Подобные утверждения Руссо вызвали полемику. Автора трактата спросили, неужели он и в самом деле полагает, что развитие наук и искусств способствовало ухудшению нравов и что всё зло таится именно в них? Руссо на это ответил: «Я не знаю, в чём источник зла, но знаю, что развитие наук и искусств этому злу способствует…»

«В то время как Правительство и Законы обеспечивают безопасность и благополучие объединившихся людей, Науки, Литература и Искусства – менее деспотичные, но, быть может, более могущественные, – покрывают гирляндами цветов железные цепи, коими опутаны эти люди; подавляют в них чувство той исконной свободы, для которой они, казалось бы, рождены; заставляют их любить своё рабское состояние и превращают их в то, что называется цивилизованными народами». Этот трактат 1750-го года сделал Руссо знаменитым.

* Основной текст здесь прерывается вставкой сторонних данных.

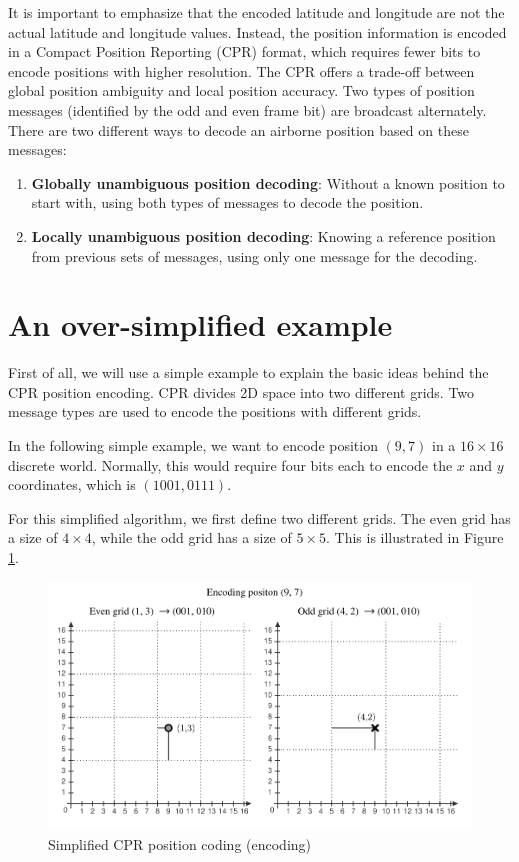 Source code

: It is important to emphasize that the encoded latitude and longitude are not the actual latitude and longitude values. Instead, the position information is encoded in a Compact Position Reporting (CPR) format, which requires fewer bits to encode positions with higher resolution. The CPR offers a trade-off between global position ambiguity and local position accuracy. Two types of position messages (identified by the odd and even frame bit) are broadcast alternately. There are two different ways to decode an airborne position based on these messages:

\begin{enumerate}
\item \textbf{Globally unambiguous position decoding}: Without a known position to start with, using both types of messages to decode the position.
\item \textbf{Locally unambiguous position decoding}: Knowing a reference position from previous sets of messages, using only one message for the decoding.
\end{enumerate}


\section{An over-simplified example}
First of all, we will use a simple example to explain the basic ideas behind the CPR position encoding. CPR divides 2D space into two different grids. Two message types are used to encode the positions with different grids.

In the following simple example, we want to encode position $(9, 7)$ in a $16\times16$ discrete world. Normally, this would require four bits each to encode the $x$ and $y$ coordinates, which is $(1001, 0111)$.

For this simplified algorithm, we first define two different grids. The even grid has a size of $4\times4$, while the odd grid has a size of $5\times5$. This is illustrated in Figure \ref{fig:cpr_simple_1}.


\begin{figure}[!ht]
  \includegraphics[width=0.9\linewidth]{figures/adsb/cpr_simple_1.pdf}
  \caption{Simplified CPR position coding (encoding)}
  \label{fig:cpr_simple_1}
\end{figure}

А в 55-ом году Руссо написал свой второй трактат, тоже для участия в конкурсе. В нём он дал ответ на вопрос: в чём источник зла? Этот трактат назывался «Рассуждение о происхождении и основаниях неравенства между людьми». Руссо попытался проникнуть в противоречия исторического процесса, чтобы понять, «какое сцепление чудес привело к тому, что сильный согласился служить слабому». Здесь, собственно, идеи Руссо сформировались окончательно. По его мнению, наиболее счастливым периодом в истории человечества было естественное состояние, которое Руссо представлял как существование одинокого охотника и рыболова, не знающего общества и цивилизации. Первобытный человек жил в гармонии с природой, находя в ней всё необходимое. Его отличала от животных только свободная воля и способность к самосовершенствованию. Постепенно развиваясь, люди сами подготовили почву для возникновения неравенства. «С тех пор, как одни люди начали плавить и ковать железо,– пишет Руссо,– другие должны были кормить их».

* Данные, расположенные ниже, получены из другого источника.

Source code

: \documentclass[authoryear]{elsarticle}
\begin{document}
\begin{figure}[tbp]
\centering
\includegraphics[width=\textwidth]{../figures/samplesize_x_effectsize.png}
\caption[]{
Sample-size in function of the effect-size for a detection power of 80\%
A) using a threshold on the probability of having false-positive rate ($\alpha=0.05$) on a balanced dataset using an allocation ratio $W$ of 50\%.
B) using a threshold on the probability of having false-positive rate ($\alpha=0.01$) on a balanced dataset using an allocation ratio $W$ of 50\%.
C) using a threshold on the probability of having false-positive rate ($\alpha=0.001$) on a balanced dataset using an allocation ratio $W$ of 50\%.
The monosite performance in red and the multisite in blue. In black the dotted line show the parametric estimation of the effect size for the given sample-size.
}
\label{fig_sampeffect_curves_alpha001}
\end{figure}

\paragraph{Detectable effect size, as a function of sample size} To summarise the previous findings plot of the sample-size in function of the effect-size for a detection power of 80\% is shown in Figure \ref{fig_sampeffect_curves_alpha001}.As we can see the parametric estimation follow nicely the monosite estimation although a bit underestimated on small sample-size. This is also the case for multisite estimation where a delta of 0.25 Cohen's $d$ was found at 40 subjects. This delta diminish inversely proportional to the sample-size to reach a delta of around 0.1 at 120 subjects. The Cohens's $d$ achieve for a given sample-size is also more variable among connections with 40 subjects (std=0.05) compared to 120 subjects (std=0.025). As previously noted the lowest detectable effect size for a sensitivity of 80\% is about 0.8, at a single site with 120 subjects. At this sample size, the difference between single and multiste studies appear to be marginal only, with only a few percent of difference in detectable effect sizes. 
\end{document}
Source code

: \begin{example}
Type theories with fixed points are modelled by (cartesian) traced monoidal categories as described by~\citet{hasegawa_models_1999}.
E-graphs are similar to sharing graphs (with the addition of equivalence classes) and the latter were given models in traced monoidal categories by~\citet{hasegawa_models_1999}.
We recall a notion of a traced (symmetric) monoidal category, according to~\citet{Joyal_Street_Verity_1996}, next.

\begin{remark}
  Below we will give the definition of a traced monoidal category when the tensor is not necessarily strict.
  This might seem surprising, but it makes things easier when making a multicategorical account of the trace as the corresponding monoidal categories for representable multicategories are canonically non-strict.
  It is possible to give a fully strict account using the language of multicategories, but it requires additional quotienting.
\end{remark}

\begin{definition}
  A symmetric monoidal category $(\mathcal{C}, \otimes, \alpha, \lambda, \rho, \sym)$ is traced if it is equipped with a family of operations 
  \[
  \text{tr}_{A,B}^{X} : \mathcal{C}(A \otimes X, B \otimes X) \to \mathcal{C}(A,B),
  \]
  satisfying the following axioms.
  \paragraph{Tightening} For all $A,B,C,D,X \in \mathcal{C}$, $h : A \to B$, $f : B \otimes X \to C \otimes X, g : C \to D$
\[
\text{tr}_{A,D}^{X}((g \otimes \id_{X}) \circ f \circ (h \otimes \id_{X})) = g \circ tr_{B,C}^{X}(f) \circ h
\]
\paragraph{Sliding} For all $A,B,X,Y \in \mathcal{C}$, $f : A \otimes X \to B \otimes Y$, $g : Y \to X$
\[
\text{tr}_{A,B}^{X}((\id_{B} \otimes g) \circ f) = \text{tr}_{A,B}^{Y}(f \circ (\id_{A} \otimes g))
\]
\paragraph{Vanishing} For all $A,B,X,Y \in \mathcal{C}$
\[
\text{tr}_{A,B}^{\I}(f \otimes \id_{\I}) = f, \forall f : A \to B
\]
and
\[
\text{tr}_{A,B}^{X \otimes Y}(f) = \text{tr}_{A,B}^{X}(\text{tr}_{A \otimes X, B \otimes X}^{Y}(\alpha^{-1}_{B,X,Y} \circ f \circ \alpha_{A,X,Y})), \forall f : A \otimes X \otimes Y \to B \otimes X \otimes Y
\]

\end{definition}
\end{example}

Однако по природе своей человек добр – вот главное заключение Руссо.

Хочу сразу сделать одно уточнение, потому что без этого вообще ничего не понять. Рассуждая о природе, Руссо имеет в виду не биологию. Это у нас сейчас под природой подразумевается прежде всего биологическое в человеке, сближающее его с животным. Руссо же имеет в виду антропологию, а это – человеческая природа. Это не биологический, а антропологический взгляд. Руссо никак не подчеркивает животное начало в человеке. Он считает, что человеческая природа это антропология, а не биология. Конечно, в основе человеческого поведения лежит то, что объединяет его с животным миром, прежде всего – инстинкт самосохранения. Каждое живое существо стремится сохранить себя, это свойственно и животному и человеку.

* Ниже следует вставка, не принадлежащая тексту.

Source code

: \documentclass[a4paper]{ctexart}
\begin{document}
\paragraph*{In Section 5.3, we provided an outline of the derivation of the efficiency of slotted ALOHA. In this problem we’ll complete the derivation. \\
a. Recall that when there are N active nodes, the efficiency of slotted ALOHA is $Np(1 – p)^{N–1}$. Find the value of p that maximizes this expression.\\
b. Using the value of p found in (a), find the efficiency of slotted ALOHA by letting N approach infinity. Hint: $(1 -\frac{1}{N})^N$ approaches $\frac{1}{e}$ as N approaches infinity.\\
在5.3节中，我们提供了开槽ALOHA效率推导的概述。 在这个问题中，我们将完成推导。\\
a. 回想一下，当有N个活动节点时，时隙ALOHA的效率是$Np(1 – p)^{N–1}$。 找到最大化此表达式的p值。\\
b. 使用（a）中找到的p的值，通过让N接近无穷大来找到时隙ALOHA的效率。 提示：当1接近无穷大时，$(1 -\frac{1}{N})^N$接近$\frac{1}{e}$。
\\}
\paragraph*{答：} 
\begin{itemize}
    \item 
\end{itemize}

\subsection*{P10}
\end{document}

Исходя из этого положения, английский философ ХVII века Т. Гоббс утверждал, что «естественное состояние» являлось, в сущности, борьбой всех против всех, подтверждавшей принцип «человек человеку волк», и что именно эта «всеобщая борьба», по его выражению, и создала потребность в общественном и государственном устройстве, призванном обуздать столкновения между отдельными индивидуумами. Такова концепция Гоббса.